Tarifa Zero: Entre a Popularidade e a Viabilidade Financeira
A pauta da tarifa zero ganhou destaque em 2024, especialmente em períodos eleitorais. No entanto, sua aplicação prática revela desafios significativos que limitam sua expansão para grandes centros urbanos.
Análise do Cenário Nacional
Atualmente, cerca de 120 cidades no Brasil praticam alguma forma de tarifa zero. Bicalho observa que a grande maioria são municípios de pequeno porte, geralmente com menos de 50 mil habitantes, e que frequentemente possuem fontes de receita atípicas, como royalties de petróleo. Em cidades maiores, o custo do sistema é muito mais elevado, tornando a implantação da tarifa zero um desafio orçamentário gigantesco. Sem a criação de fontes de custeio perenes e robustas, é muito difícil avançar com essa política, que também gera um aumento expressivo da demanda, exigindo mais investimentos em frota e operação.

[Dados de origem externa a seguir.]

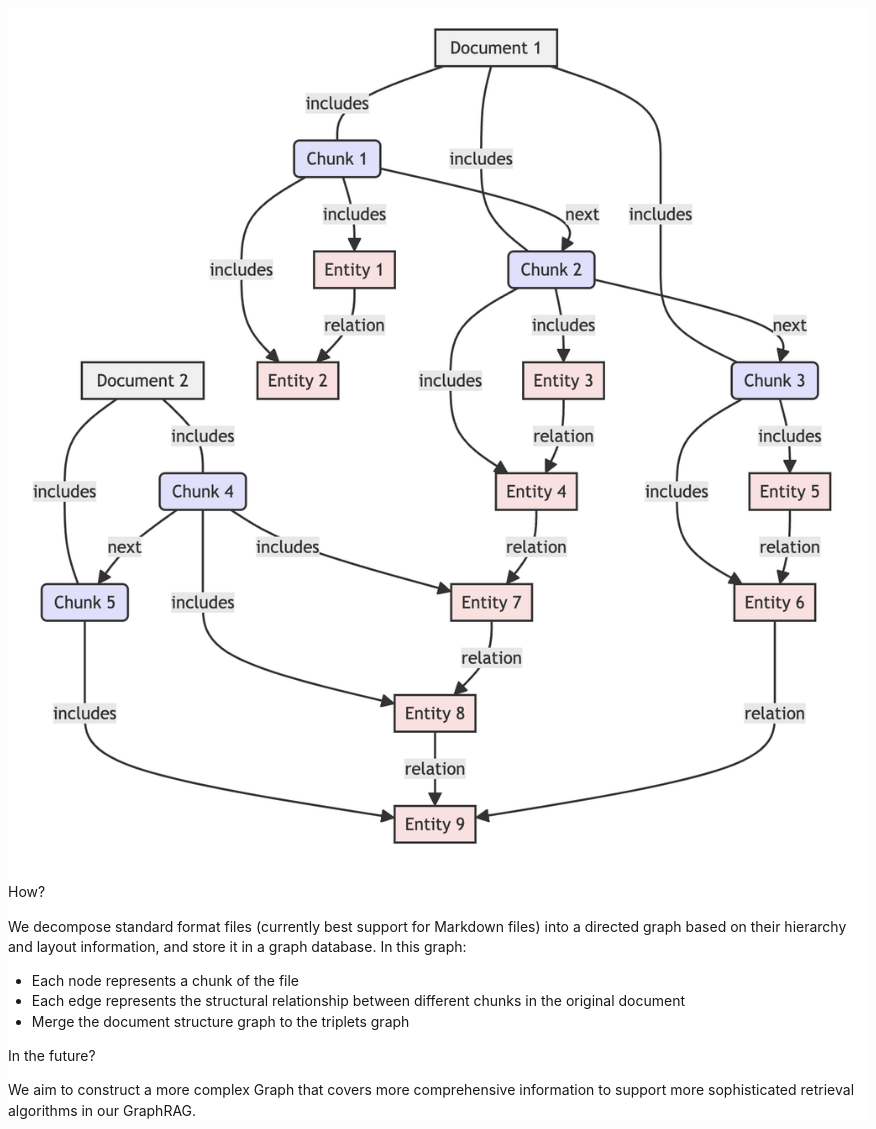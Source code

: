 ![alt text](image_graphrag_0_6_1.png)

How?

We decompose standard format files (currently best support for Markdown files) into a directed graph based on their hierarchy and layout information, and store it in a graph database. In this graph:
- Each node represents a chunk of the file
- Each edge represents the structural relationship between different chunks in the original document
- Merge the document structure graph to the triplets graph

In the future?

We aim to construct a more complex Graph that covers more comprehensive information to support more sophisticated retrieval algorithms in our GraphRAG.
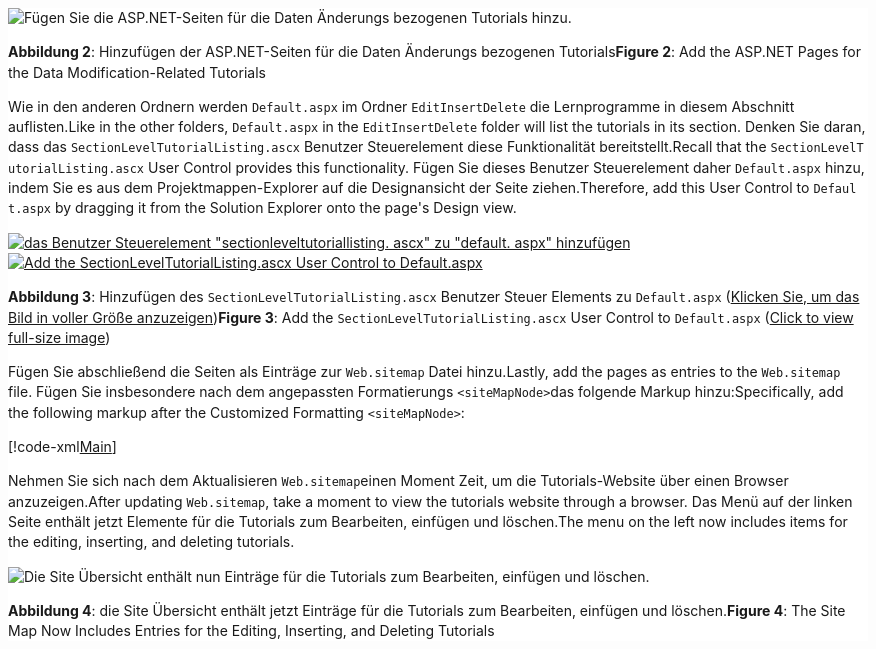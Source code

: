 ![Fügen Sie die ASP.NET-Seiten für die Daten Änderungs bezogenen Tutorials hinzu.](an-overview-of-inserting-updating-and-deleting-data-vb/_static/image4.png)

<span data-ttu-id="6152c-127">**Abbildung 2**: Hinzufügen der ASP.NET-Seiten für die Daten Änderungs bezogenen Tutorials</span><span class="sxs-lookup"><span data-stu-id="6152c-127">**Figure 2**: Add the ASP.NET Pages for the Data Modification-Related Tutorials</span></span>

<span data-ttu-id="6152c-128">Wie in den anderen Ordnern werden `Default.aspx` im Ordner `EditInsertDelete` die Lernprogramme in diesem Abschnitt auflisten.</span><span class="sxs-lookup"><span data-stu-id="6152c-128">Like in the other folders, `Default.aspx` in the `EditInsertDelete` folder will list the tutorials in its section.</span></span> <span data-ttu-id="6152c-129">Denken Sie daran, dass das `SectionLevelTutorialListing.ascx` Benutzer Steuerelement diese Funktionalität bereitstellt.</span><span class="sxs-lookup"><span data-stu-id="6152c-129">Recall that the `SectionLevelTutorialListing.ascx` User Control provides this functionality.</span></span> <span data-ttu-id="6152c-130">Fügen Sie dieses Benutzer Steuerelement daher `Default.aspx` hinzu, indem Sie es aus dem Projektmappen-Explorer auf die Designansicht der Seite ziehen.</span><span class="sxs-lookup"><span data-stu-id="6152c-130">Therefore, add this User Control to `Default.aspx` by dragging it from the Solution Explorer onto the page's Design view.</span></span>

<span data-ttu-id="6152c-131">[![das Benutzer Steuerelement "sectionleveltutoriallisting. ascx" zu "default. aspx" hinzufügen](an-overview-of-inserting-updating-and-deleting-data-vb/_static/image6.png)](an-overview-of-inserting-updating-and-deleting-data-vb/_static/image5.png)</span><span class="sxs-lookup"><span data-stu-id="6152c-131">[![Add the SectionLevelTutorialListing.ascx User Control to Default.aspx](an-overview-of-inserting-updating-and-deleting-data-vb/_static/image6.png)](an-overview-of-inserting-updating-and-deleting-data-vb/_static/image5.png)</span></span>

<span data-ttu-id="6152c-132">**Abbildung 3**: Hinzufügen des `SectionLevelTutorialListing.ascx` Benutzer Steuer Elements zu `Default.aspx` ([Klicken Sie, um das Bild in voller Größe anzuzeigen](an-overview-of-inserting-updating-and-deleting-data-vb/_static/image7.png))</span><span class="sxs-lookup"><span data-stu-id="6152c-132">**Figure 3**: Add the `SectionLevelTutorialListing.ascx` User Control to `Default.aspx` ([Click to view full-size image](an-overview-of-inserting-updating-and-deleting-data-vb/_static/image7.png))</span></span>

<span data-ttu-id="6152c-133">Fügen Sie abschließend die Seiten als Einträge zur `Web.sitemap` Datei hinzu.</span><span class="sxs-lookup"><span data-stu-id="6152c-133">Lastly, add the pages as entries to the `Web.sitemap` file.</span></span> <span data-ttu-id="6152c-134">Fügen Sie insbesondere nach dem angepassten Formatierungs `<siteMapNode>`das folgende Markup hinzu:</span><span class="sxs-lookup"><span data-stu-id="6152c-134">Specifically, add the following markup after the Customized Formatting `<siteMapNode>`:</span></span>

[!code-xml[Main](an-overview-of-inserting-updating-and-deleting-data-vb/samples/sample1.xml)]

<span data-ttu-id="6152c-135">Nehmen Sie sich nach dem Aktualisieren `Web.sitemap`einen Moment Zeit, um die Tutorials-Website über einen Browser anzuzeigen.</span><span class="sxs-lookup"><span data-stu-id="6152c-135">After updating `Web.sitemap`, take a moment to view the tutorials website through a browser.</span></span> <span data-ttu-id="6152c-136">Das Menü auf der linken Seite enthält jetzt Elemente für die Tutorials zum Bearbeiten, einfügen und löschen.</span><span class="sxs-lookup"><span data-stu-id="6152c-136">The menu on the left now includes items for the editing, inserting, and deleting tutorials.</span></span>

![Die Site Übersicht enthält nun Einträge für die Tutorials zum Bearbeiten, einfügen und löschen.](an-overview-of-inserting-updating-and-deleting-data-vb/_static/image8.png)

<span data-ttu-id="6152c-138">**Abbildung 4**: die Site Übersicht enthält jetzt Einträge für die Tutorials zum Bearbeiten, einfügen und löschen.</span><span class="sxs-lookup"><span data-stu-id="6152c-138">**Figure 4**: The Site Map Now Includes Entries for the Editing, Inserting, and Deleting Tutorials</span></span>
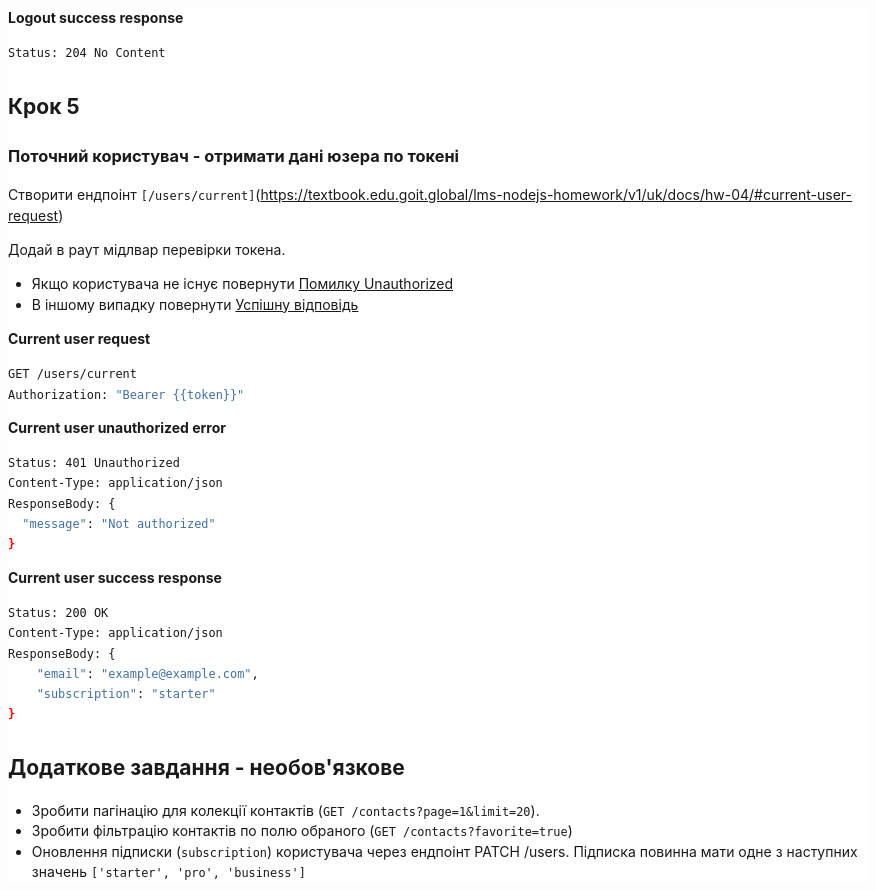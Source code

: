 **Logout success response**

```bash
Status: 204 No Content
```

## Крок 5

### Поточний користувач - отримати дані юзера по токені

Створити ендпоінт
`[/users/current]`(https://textbook.edu.goit.global/lms-nodejs-homework/v1/uk/docs/hw-04/#current-user-request)

Додай в раут мідлвар перевірки токена.

- Якщо користувача не існує повернути
  [Помилку Unauthorized](https://textbook.edu.goit.global/lms-nodejs-homework/v1/uk/docs/hw-04/#current-user-unauthorized-error)
- В іншому випадку повернути
  [Успішну відповідь](https://textbook.edu.goit.global/lms-nodejs-homework/v1/uk/docs/hw-04/#current-user-success-response)

**Current user request**

```bash
GET /users/current
Authorization: "Bearer {{token}}"
```

**Current user unauthorized error**

```bash
Status: 401 Unauthorized
Content-Type: application/json
ResponseBody: {
  "message": "Not authorized"
}
```

**Current user success response**

```bash
Status: 200 OK
Content-Type: application/json
ResponseBody: {
    "email": "example@example.com",
    "subscription": "starter"
}
```

## Додаткове завдання - необов'язкове

- Зробити пагінацію для колекції контактів (`GET /contacts?page=1&limit=20`).
- Зробити фільтрацію контактів по полю обраного (`GET /contacts?favorite=true`)
- Оновлення підписки (`subscription`) користувача через ендпоінт PATCH /users.
  Підписка повинна мати одне з наступних значень
  `['starter', 'pro', 'business']`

Riscos Operacionais e Orçamentários
Rodrigo Verrone destaca o imenso risco operacional e financeiro da tarifa zero. Para a empresa, a receita passa a depender 100% do repasse do poder público. Qualquer atraso no pagamento pode inviabilizar a operação. Para o município, a pressão orçamentária é monumental, muitas vezes exigindo o remanejamento de recursos de áreas essenciais como saúde e educação. A experiência mostra que, em vez de ser uma solução universal, a tarifa zero é uma política que precisa ser precedida por uma sólida estruturação de financiamento, um passo que a maioria das cidades brasileiras ainda não conseguiu dar.
Perspectivas para 2025: Um Ano de Desafios
O consenso entre os especialistas é que 2025 será um ano desafiador. As dificuldades herdadas da pandemia persistem, enquanto novas pressões econômicas e políticas surgem no horizonte.
Visão das Empresas e do Governo
Rodrigo Verrone sente que o senso de importância do transporte público, aguçado durante a pandemia, está diminuindo. Com orçamentos apertados, os novos prefeitos podem tender a cortar subsídios, e o recente aumento do diesel já impacta negativamente o caixa das empresas. Bicalho concorda, relatando a apreensão dos empresários com a continuidade dos subsídios e a demora na tramitação do Marco Legal, que não é uma solução de curto prazo. O ano será marcado por uma forte tensão entre a pressão social por tarifas mais baixas e a realidade do aumento dos custos operacionais, exigindo diálogo, planejamento e soluções contratuais inovadoras para garantir a sustentabilidade do transporte público, um serviço essencial para a vida nas cidades.